Recent study finds most users are unable to detect fake news on social media


As the spread of fake news on social media gains momentum, researchers now reveal that people can detect a fake image of a real-world scene only 60 percent of the time.

Even then, they can tell what is wrong with the image only 45 percent of the time, the researchers added.

The high-quality of these fake images were to be blamed for this, said the team from University of Warwick.

"This has serious implications," said Sophie Nightingale, PhD student and lead author, adding "People are exposed to these fakes on a daily basis through social networking sites, the Internet and the media."

To reach this conclusion, the researchers set up an online test that used a bank of 40 images created from 10 original images sourced from Google Images.

Six of the original images were subjected to five different types of manipulation, including physically implausible and physically plausible manipulations, to create 30 manipulated images.

Over 700 participants in the online test were shown 10 random images that included each of the five manipulation types and five original images.

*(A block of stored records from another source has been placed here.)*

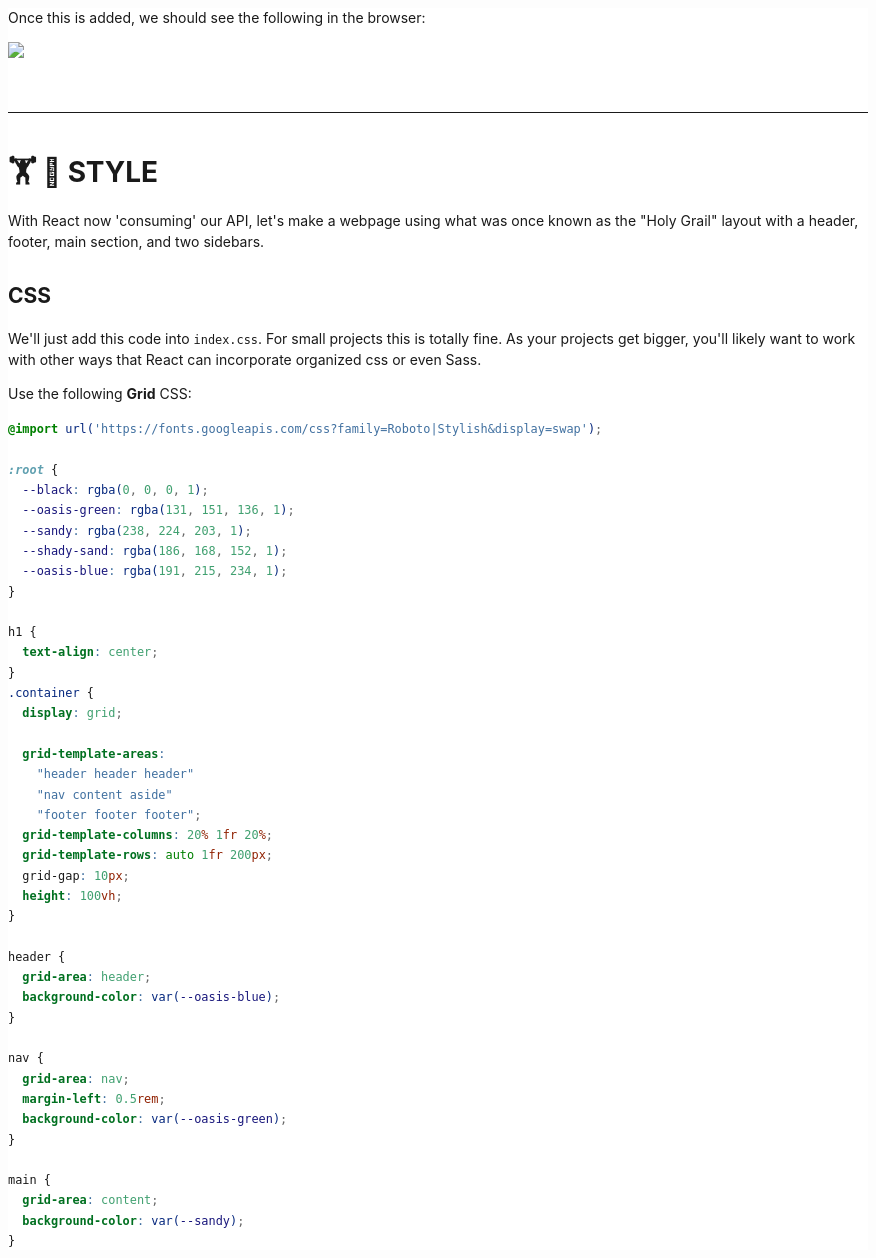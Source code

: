 Once this is added, we should see the following in the browser:

![](https://i.imgur.com/23emQJv.png)

<br>
<hr>

# &#x1F3CB; &#x1F371; STYLE

With React now 'consuming' our API, let's make a webpage using what was once known as the "Holy Grail" layout with a header, footer, main section, and two sidebars.

## CSS

We'll just add this code into `index.css`. For small projects this is totally fine. As your projects get bigger, you'll likely want to work with other ways that React can incorporate organized css or even Sass.

Use the following **Grid** CSS:



```css
@import url('https://fonts.googleapis.com/css?family=Roboto|Stylish&display=swap');

:root {
  --black: rgba(0, 0, 0, 1);
  --oasis-green: rgba(131, 151, 136, 1);
  --sandy: rgba(238, 224, 203, 1);
  --shady-sand: rgba(186, 168, 152, 1);
  --oasis-blue: rgba(191, 215, 234, 1);
}

h1 {
  text-align: center;
}
.container {
  display: grid;

  grid-template-areas:
    "header header header"
    "nav content aside"
    "footer footer footer";
  grid-template-columns: 20% 1fr 20%;
  grid-template-rows: auto 1fr 200px;
  grid-gap: 10px;
  height: 100vh;
}

header {
  grid-area: header;
  background-color: var(--oasis-blue);
}

nav {
  grid-area: nav;
  margin-left: 0.5rem;
  background-color: var(--oasis-green);
}

main {
  grid-area: content;
  background-color: var(--sandy);
}

```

People aged aged 13-70 were asked to view a set of images of ordinary scenes – such as a man standing in a residential street, or a woman posing next to a canal – taken by the researchers.

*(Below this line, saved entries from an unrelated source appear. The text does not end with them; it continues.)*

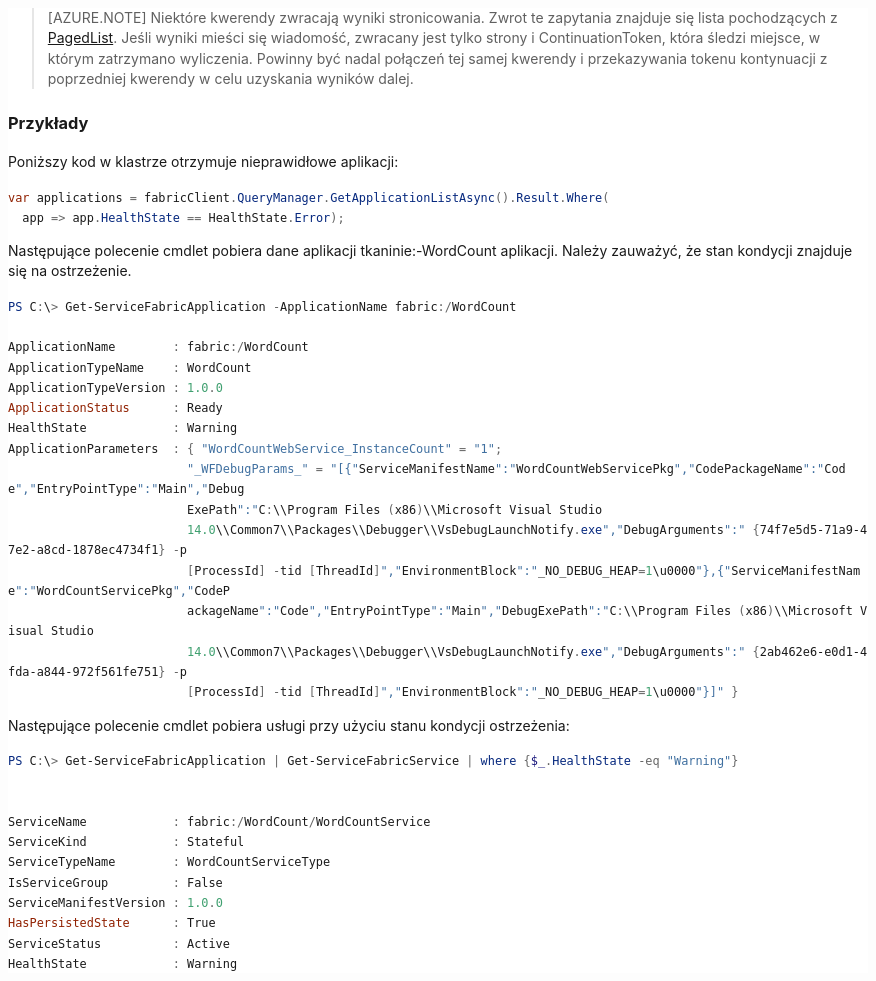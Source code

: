 > [AZURE.NOTE] Niektóre kwerendy zwracają wyniki stronicowania. Zwrot te zapytania znajduje się lista pochodzących z [PagedList<T>](https://msdn.microsoft.com/library/azure/mt280056.aspx). Jeśli wyniki mieści się wiadomość, zwracany jest tylko strony i ContinuationToken, która śledzi miejsce, w którym zatrzymano wyliczenia. Powinny być nadal połączeń tej samej kwerendy i przekazywania tokenu kontynuacji z poprzedniej kwerendy w celu uzyskania wyników dalej.

### <a name="examples"></a>Przykłady

Poniższy kod w klastrze otrzymuje nieprawidłowe aplikacji:

```csharp
var applications = fabricClient.QueryManager.GetApplicationListAsync().Result.Where(
  app => app.HealthState == HealthState.Error);
```

Następujące polecenie cmdlet pobiera dane aplikacji tkaninie:-WordCount aplikacji. Należy zauważyć, że stan kondycji znajduje się na ostrzeżenie.

```powershell
PS C:\> Get-ServiceFabricApplication -ApplicationName fabric:/WordCount

ApplicationName        : fabric:/WordCount
ApplicationTypeName    : WordCount
ApplicationTypeVersion : 1.0.0
ApplicationStatus      : Ready
HealthState            : Warning
ApplicationParameters  : { "WordCountWebService_InstanceCount" = "1";
                         "_WFDebugParams_" = "[{"ServiceManifestName":"WordCountWebServicePkg","CodePackageName":"Code","EntryPointType":"Main","Debug
                         ExePath":"C:\\Program Files (x86)\\Microsoft Visual Studio
                         14.0\\Common7\\Packages\\Debugger\\VsDebugLaunchNotify.exe","DebugArguments":" {74f7e5d5-71a9-47e2-a8cd-1878ec4734f1} -p
                         [ProcessId] -tid [ThreadId]","EnvironmentBlock":"_NO_DEBUG_HEAP=1\u0000"},{"ServiceManifestName":"WordCountServicePkg","CodeP
                         ackageName":"Code","EntryPointType":"Main","DebugExePath":"C:\\Program Files (x86)\\Microsoft Visual Studio
                         14.0\\Common7\\Packages\\Debugger\\VsDebugLaunchNotify.exe","DebugArguments":" {2ab462e6-e0d1-4fda-a844-972f561fe751} -p
                         [ProcessId] -tid [ThreadId]","EnvironmentBlock":"_NO_DEBUG_HEAP=1\u0000"}]" }
```

Następujące polecenie cmdlet pobiera usługi przy użyciu stanu kondycji ostrzeżenia:

```powershell
PS C:\> Get-ServiceFabricApplication | Get-ServiceFabricService | where {$_.HealthState -eq "Warning"}


ServiceName            : fabric:/WordCount/WordCountService
ServiceKind            : Stateful
ServiceTypeName        : WordCountServiceType
IsServiceGroup         : False
ServiceManifestVersion : 1.0.0
HasPersistedState      : True
ServiceStatus          : Active
HealthState            : Warning
```


[1]: ./media/service-fabric-view-entities-aggregated-health/servicefabric-explorer-cluster-health.png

Participants never saw a manipulation or original form of the same image twice.

Sixty percent of images were correctly identified as being manipulated.

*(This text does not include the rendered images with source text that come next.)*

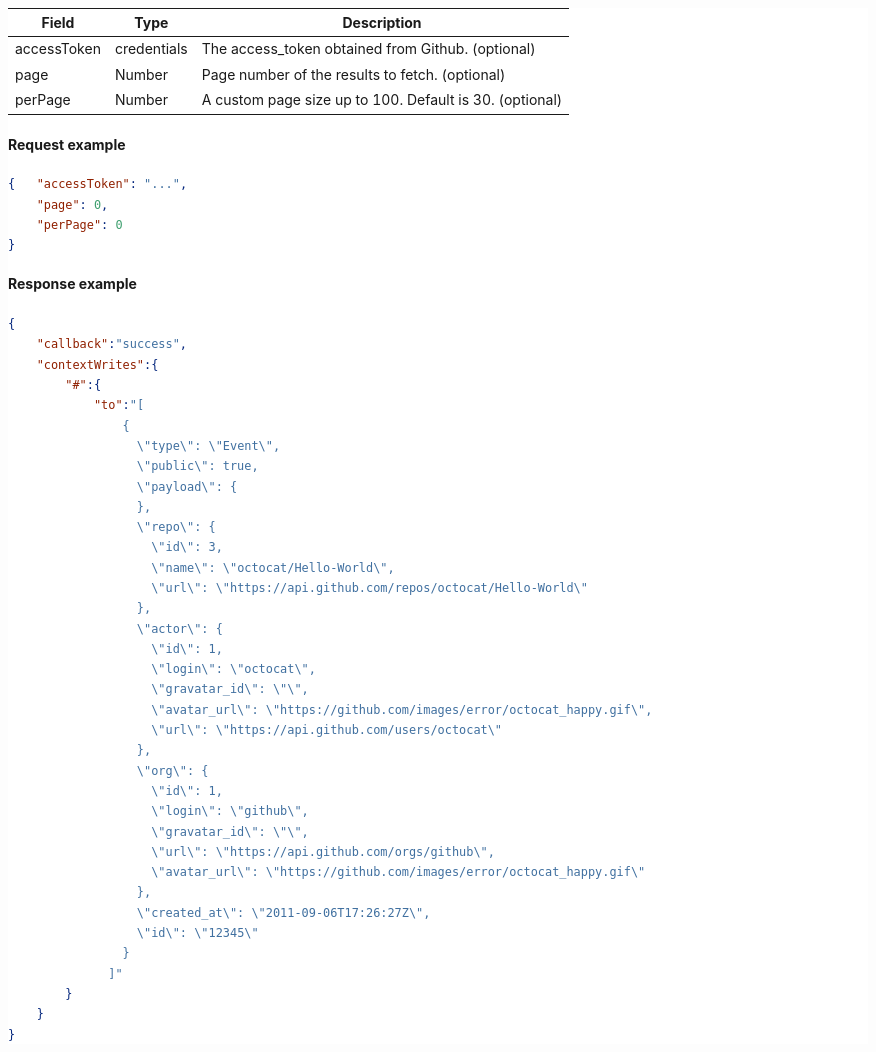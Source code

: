 | Field      | Type       | Description
|------------|------------|----------
| accessToken| credentials| The access_token obtained from Github. (optional)
| page       | Number     | Page number of the results to fetch. (optional)
| perPage    | Number     | A custom page size up to 100. Default is 30. (optional)

#### Request example
```json
{	"accessToken": "...",
	"page": 0,
	"perPage": 0
}
```
#### Response example
```json
{
	"callback":"success",
	"contextWrites":{
		"#":{
			"to":"[
                {
                  \"type\": \"Event\",
                  \"public\": true,
                  \"payload\": {
                  },
                  \"repo\": {
                    \"id\": 3,
                    \"name\": \"octocat/Hello-World\",
                    \"url\": \"https://api.github.com/repos/octocat/Hello-World\"
                  },
                  \"actor\": {
                    \"id\": 1,
                    \"login\": \"octocat\",
                    \"gravatar_id\": \"\",
                    \"avatar_url\": \"https://github.com/images/error/octocat_happy.gif\",
                    \"url\": \"https://api.github.com/users/octocat\"
                  },
                  \"org\": {
                    \"id\": 1,
                    \"login\": \"github\",
                    \"gravatar_id\": \"\",
                    \"url\": \"https://api.github.com/orgs/github\",
                    \"avatar_url\": \"https://github.com/images/error/octocat_happy.gif\"
                  },
                  \"created_at\": \"2011-09-06T17:26:27Z\",
                  \"id\": \"12345\"
                }
              ]"
		}
	}
}
```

"We found that people were better at detecting physically implausible manipulations but not any better at locating these manipulations, compared to physically plausible manipulations," explained Derrick Watson, study co-author, in a paper published in the journal Cognitive Research: Principles and Implications.

"We need to work to find better ways to protect people from the negative effects of photo manipulation, and we're now exploring a number of ways that might help people to better detect fakes," said Kimberley Wade, another co-author.